Was this slowness a limitation of Django? Sqlite? Data organization? To narrow down the problem I installed the Django Debug Toolbar, and turned it on (uncommented all debug_toolbar items, and set DEBUG = True in src/web/settings.py) and reloaded the page. The toolbar shows a pane on the right-hand side of the screen. One of the tabs is SQL queries. It showed 311 queries per people page view. Clicking on the Query tab shows all of the queries for that page, and even a graphical bar for each showing the relative percentage time that that query took across the entire time of that page creation.

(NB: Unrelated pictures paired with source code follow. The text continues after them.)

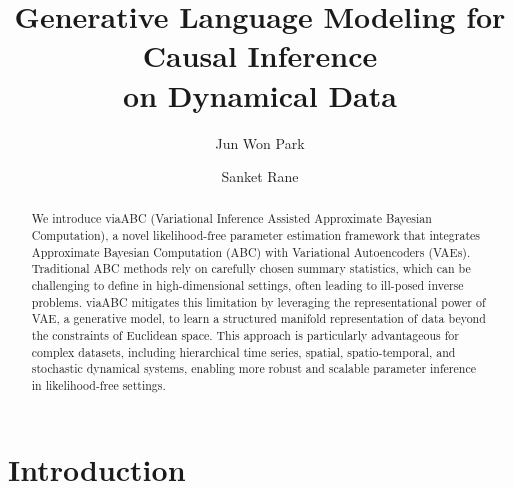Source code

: \documentclass[12pt]{article} %
\begin{document}
\title{Generative Language Modeling for Causal Inference\\ on Dynamical Data}
\author[1]{Jun Won Park}
\author[1]{Sanket Rane}

\maketitle
%
%
%
%
%
\begin{abstract}
We introduce viaABC (Variational Inference Assisted Approximate Bayesian Computation), a novel likelihood-free parameter estimation framework that integrates Approximate Bayesian Computation (ABC) with Variational Autoencoders (VAEs). Traditional ABC methods rely on carefully chosen summary statistics, which can be challenging to define in high-dimensional settings, often leading to ill-posed inverse problems. viaABC mitigates this limitation by leveraging the representational power of VAE, a generative model, to learn a structured manifold representation of data beyond the constraints of Euclidean space. This approach is particularly advantageous for complex datasets, including hierarchical time series, spatial, spatio-temporal, and stochastic dynamical systems, enabling more robust and scalable parameter inference in likelihood-free settings.
\end{abstract}

\section{Introduction}
\end{document}

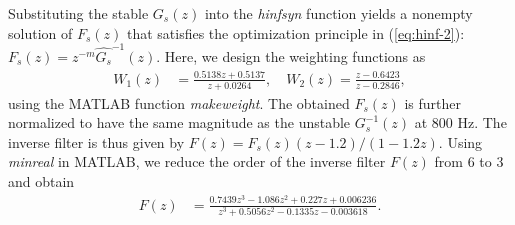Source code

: \documentclass [11pt, proquest] {uwthesis}[2020/02/24]
\begin{document}
Substituting the stable $G_{s}(z)$ into the \emph{hinfsyn }function
yields a nonempty solution of $F_{s}(z)$ that satisfies the optimization
principle in (\ref{eq:hinf-2}): $F_{s}(z)=z^{-m}\hat{G_{s}}^{-1}(z)$.
Here, we design the weighting functions as
\begin{align*}
W_{1}(z) & =\frac{0.5138z+0.5137}{z+0.0264},\quad W_{2}(z)=\frac{z-0.6423}{z-0.2846},
\end{align*}
using the MATLAB function \emph{makeweight}. The obtained $F_{s}(z)$
is further normalized to have the same magnitude as the unstable $G_{s}^{-1}(z)$
at 800 Hz. The inverse filter is thus given by $F(z)=F_{s}(z)(z-1.2)/(1-1.2z).$
Using \emph{minreal} in MATLAB, we reduce the order of the inverse
filter $F(z)$ from 6 to 3 and obtain
\begin{align*}
F(z) & =\frac{0.7439z^{3}-1.086z^{2}+0.227z+0.006236}{z^{3}+0.5056z^{2}-0.1335z-0.003618}.
\end{align*}
\end{document}
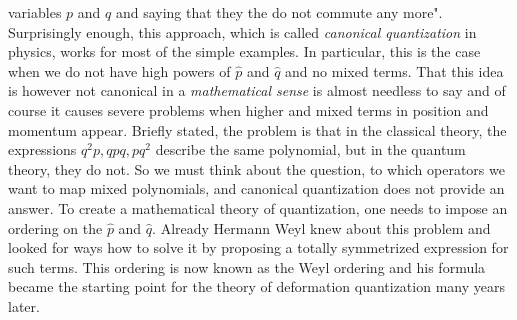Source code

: variables $p$ and $q$ and saying that they the do not commute any more". 
Surprisingly enough, this approach, which is called \emph{canonical quantization} 
in physics, works for most of the simple examples. In particular, this is the 
case when we do not have high powers of $\hat p$ and $\hat q$ and no 
mixed terms. That this idea is however not canonical in a \emph{mathematical 
sense} is almost needless to say and of course it causes severe problems when 
higher and mixed terms in position and momentum appear. Briefly stated, the 
problem is that in the classical theory, the expressions $q^2p, qpq, pq^2$ 
describe the same polynomial, but in the quantum theory, they do not. So we must 
think about the question, to which operators we want to map mixed polynomials, and 
canonical quantization does not provide an answer. To create a mathematical theory 
of quantization, one needs to impose an ordering on the $\hat p$ and $\hat q$. 
Already Hermann Weyl knew about this problem and looked for ways how to solve it 
by proposing a totally symmetrized expression \cite{weyl:1931a} for such terms. 
This ordering is now known as the Weyl ordering and his formula became the 
starting point for the theory of deformation quantization many years later.


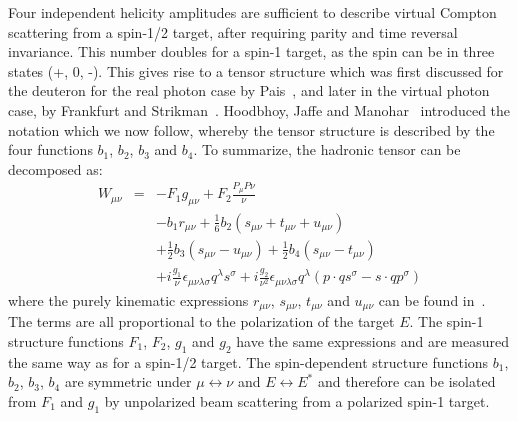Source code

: %
%
%
%
%
%

Four independent  helicity amplitudes are
sufficient to describe virtual Compton scattering from a spin-1/2 target, after requiring parity
and time reversal invariance.  This number doubles  for
a spin-1 target, as the spin can be in three states (+, 0, -). 
This gives rise to a tensor structure which was first discussed for the deuteron for the real photon case
by Pais~\cite{Pais:1967zz}, %
and later in the virtual photon case, by Frankfurt and
Strikman~\cite{Frankfurt:1983qs}. %
Hoodbhoy, Jaffe and Manohar~\cite{Hoodbhoy:1988am}
introduced the notation which we now follow, whereby the tensor structure is described
by the four functions $b_1$, $b_2$, $b_3$ and $b_4$.
To summarize, the hadronic tensor can be decomposed as:
%
\begin{eqnarray}
W_{\mu\nu} &=& - F_1 g_{\mu\nu} + F_2 \frac{P_{\mu} P{\nu}}{\nu} \nonumber \\
          & & - b_1 r_{\mu\nu} + \frac{1}{6} b_2 (s_{\mu\nu} + t_{\mu\nu} + u_{\mu\nu}) \nonumber \\
          & & + \frac{1}{2} b_3 (s_{\mu\nu} - u_{\mu\nu}) + \frac{1}{2} b_4 (s_{\mu\nu} - t_{\mu\nu}) \nonumber \\
          & & + i \frac{g_1}{\nu} \epsilon_{\mu\nu\lambda\sigma} q^{\lambda} s^{\sigma} 
              + i \frac{g_2}{\nu^2} \epsilon_{\mu\nu\lambda\sigma} q^{\lambda} (p \cdot qs^{\sigma}  
              - s \cdot qp^{\sigma})
\label{had-tensor}
\end{eqnarray}
%
where the purely kinematic expressions  $r_{\mu\nu}$, $s_{\mu\nu}$, $t_{\mu\nu}$ and $u_{\mu\nu}$ can be 
found in~\cite{Hoodbhoy:1988am}. The terms are all proportional to the 
polarization of the target $E$. The spin-1 structure functions $F_1$, $F_2$, $g_1$ and 
$g_2$ have the same expressions and are measured the same way as for a spin-1/2 
target. The spin-dependent structure functions $b_1$, $b_2$, $b_3$, $b_4$ are 
symmetric under $\mu\leftrightarrow\nu$ and $E\leftrightarrow E^*$ and therefore can 
be isolated from $F_1$ and $g_1$ by unpolarized beam scattering from a polarized 
spin-1 target.


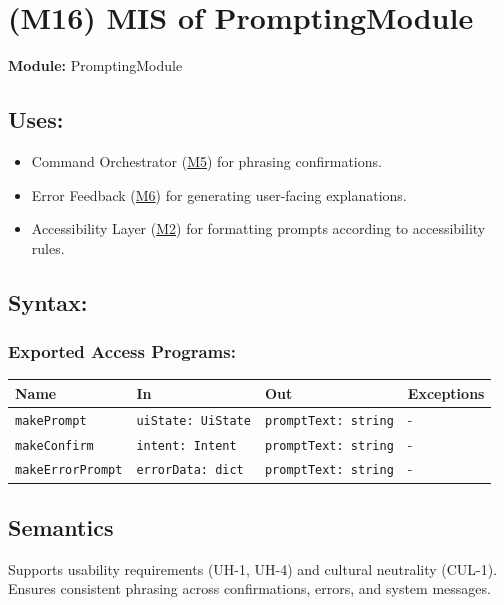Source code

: \documentclass[12pt, titlepage]{article}
\begin{document}
\label{MIS:M16}

\section{(M16) MIS of PromptingModule} \label{M16}

\textbf{Module:} PromptingModule

\subsection{Uses:}
\begin{itemize}
\item Command Orchestrator (\hyperref[M5]{M5}) for phrasing confirmations.
\item Error Feedback (\hyperref[M6]{M6}) for generating user-facing explanations.
\item Accessibility Layer (\hyperref[M2]{M2}) for formatting prompts according to accessibility rules.
\end{itemize}

\subsection{Syntax:}

\subsubsection{Exported Access Programs:}

\begin{tabular}{|l|l|l|l|}
\hline
\textbf{Name} & \textbf{In} & \textbf{Out} & \textbf{Exceptions} \\ \hline
\texttt{makePrompt} & \texttt{uiState: UiState} & \texttt{promptText: string} & - \\ 
\texttt{makeConfirm} & \texttt{intent: Intent} & \texttt{promptText: string} & - \\ 
\texttt{makeErrorPrompt} & \texttt{errorData: dict} & \texttt{promptText: string} & - \\ \hline
\end{tabular}

\subsection{Semantics}

Supports usability requirements (UH-1, UH-4) and cultural neutrality (CUL-1).
Ensures consistent phrasing across confirmations, errors, and system messages.
\end{document}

There were a few query types that were taking about 800 milliseconds (.8 seconds) each. That adds up fast! So I opened up a console window, started sqlite on the Django database (“sqlite3 sqlite.db”) and started poking around. All of the Gramps tables are prefixed with “grampsdb_”. So the Person model is stored in the “grampsdb_person” table. Some Sqlite meta commands:
sqlite> .indices grampsdb_eventref
sqlite> .timer on
I could see the issue by cutting and pasting the SQL query from the browser window to the sqlite prompt, and saw the same timings from the browser:
sqlite> SELECT “grampsdb_eventref”.”id”, “grampsdb_eventref”.”object_type_id”, “grampsdb_eventref”.”object_id”, “grampsdb_eventref”.”order”, “grampsdb_eventref”.”last_saved”, “grampsdb_eventref”.”last_changed”, “grampsdb_eventref”.”private”, “grampsdb_eventref”.”ref_object_id”, “grampsdb_eventref”.”role_type_id” FROM “grampsdb_eventref” WHERE (“grampsdb_eventref”.”object_type_id” = 25 AND “grampsdb_eventref”.”object_id” = 64647 ) ORDER BY “grampsdb_eventref”.”order” ASC;
I started adding indexes to see if I can get the time down. (One current limitation with Django is that it can’t create multi-field indexes by itself… you have to do that through raw SQL.) I created indexes, testing the queries as a went to see what would help reduce time. I found a couple that help:
sqlite> create index grampsdb_name_surname ON grampsdb_name (surname, first_name);
sqlite> create index grampsdb_eventref_object_id_object_type_id ON grampsdb_eventref
Now the views appear instantaneously! So without adding any code, examining the timings of each individual query, and creating new indexes on the fly (with the browser open, viewing live data), one can optimize functionality throughout Gramps-Connect. I’m really enjoying my Gramps database now!